__WORK REQUEST__
Pick out the lines below with "のサンプル" and list them.

_ _ _ _

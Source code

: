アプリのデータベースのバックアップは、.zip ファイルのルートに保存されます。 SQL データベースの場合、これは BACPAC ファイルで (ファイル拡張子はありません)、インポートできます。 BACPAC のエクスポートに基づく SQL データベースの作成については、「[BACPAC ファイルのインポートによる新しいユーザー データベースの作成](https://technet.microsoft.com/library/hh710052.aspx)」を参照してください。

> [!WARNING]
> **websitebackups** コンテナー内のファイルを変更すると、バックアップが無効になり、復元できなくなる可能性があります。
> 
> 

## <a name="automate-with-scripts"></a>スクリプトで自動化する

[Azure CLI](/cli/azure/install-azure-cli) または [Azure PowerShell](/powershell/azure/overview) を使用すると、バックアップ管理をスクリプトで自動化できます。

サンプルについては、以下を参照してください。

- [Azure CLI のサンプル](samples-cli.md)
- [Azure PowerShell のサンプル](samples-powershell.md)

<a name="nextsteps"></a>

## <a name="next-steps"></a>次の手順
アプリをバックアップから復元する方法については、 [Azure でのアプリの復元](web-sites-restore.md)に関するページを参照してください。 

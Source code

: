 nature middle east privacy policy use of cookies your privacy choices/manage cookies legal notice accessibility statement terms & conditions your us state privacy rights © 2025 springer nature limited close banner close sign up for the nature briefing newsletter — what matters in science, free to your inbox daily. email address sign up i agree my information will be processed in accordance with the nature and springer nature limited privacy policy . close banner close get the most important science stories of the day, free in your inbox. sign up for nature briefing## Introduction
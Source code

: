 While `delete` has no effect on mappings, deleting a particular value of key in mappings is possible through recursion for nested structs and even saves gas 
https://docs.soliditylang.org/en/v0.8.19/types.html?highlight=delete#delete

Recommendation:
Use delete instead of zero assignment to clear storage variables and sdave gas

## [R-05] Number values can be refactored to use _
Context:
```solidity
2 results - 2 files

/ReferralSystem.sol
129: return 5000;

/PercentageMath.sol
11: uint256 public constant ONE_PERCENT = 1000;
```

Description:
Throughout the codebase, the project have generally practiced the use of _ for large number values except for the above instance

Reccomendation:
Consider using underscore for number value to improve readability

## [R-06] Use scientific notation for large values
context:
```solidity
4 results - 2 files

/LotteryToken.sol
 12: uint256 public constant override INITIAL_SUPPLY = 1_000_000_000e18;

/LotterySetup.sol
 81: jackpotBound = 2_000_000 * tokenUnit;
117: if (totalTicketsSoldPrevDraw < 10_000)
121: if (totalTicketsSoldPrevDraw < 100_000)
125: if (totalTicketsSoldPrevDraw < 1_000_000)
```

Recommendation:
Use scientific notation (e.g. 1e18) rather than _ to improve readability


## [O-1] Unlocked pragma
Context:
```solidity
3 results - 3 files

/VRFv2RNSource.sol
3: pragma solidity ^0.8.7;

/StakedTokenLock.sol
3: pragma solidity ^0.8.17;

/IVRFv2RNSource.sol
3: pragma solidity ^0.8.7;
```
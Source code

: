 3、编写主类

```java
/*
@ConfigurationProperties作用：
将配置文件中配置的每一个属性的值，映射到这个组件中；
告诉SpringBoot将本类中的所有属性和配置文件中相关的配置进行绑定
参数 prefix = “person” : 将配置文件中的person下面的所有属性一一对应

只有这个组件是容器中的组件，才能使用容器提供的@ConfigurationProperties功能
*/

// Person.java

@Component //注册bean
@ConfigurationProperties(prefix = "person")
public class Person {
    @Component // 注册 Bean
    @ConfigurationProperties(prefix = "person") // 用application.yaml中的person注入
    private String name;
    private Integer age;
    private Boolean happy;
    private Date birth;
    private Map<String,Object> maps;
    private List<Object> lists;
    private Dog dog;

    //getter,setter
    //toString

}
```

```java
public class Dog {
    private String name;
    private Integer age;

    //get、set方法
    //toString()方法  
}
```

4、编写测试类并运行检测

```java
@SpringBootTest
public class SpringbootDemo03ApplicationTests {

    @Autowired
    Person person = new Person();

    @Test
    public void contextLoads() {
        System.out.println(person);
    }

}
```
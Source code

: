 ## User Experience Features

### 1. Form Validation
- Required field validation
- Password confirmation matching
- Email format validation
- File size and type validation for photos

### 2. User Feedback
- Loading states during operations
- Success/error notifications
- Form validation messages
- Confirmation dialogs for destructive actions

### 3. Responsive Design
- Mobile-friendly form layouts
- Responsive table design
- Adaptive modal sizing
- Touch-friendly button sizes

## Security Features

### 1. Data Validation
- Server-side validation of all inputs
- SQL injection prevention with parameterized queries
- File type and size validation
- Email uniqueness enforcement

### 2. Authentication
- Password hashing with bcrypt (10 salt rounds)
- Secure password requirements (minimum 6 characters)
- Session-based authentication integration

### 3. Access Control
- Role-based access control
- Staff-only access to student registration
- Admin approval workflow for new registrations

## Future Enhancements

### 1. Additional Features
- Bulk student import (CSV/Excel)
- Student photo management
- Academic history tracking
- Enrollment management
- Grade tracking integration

_ _ _ _

__WRITTEN ANSWER__
- [Azure CLI のサンプル](samples-cli.md)
- [Azure PowerShell のサンプル](samples-powershell.md)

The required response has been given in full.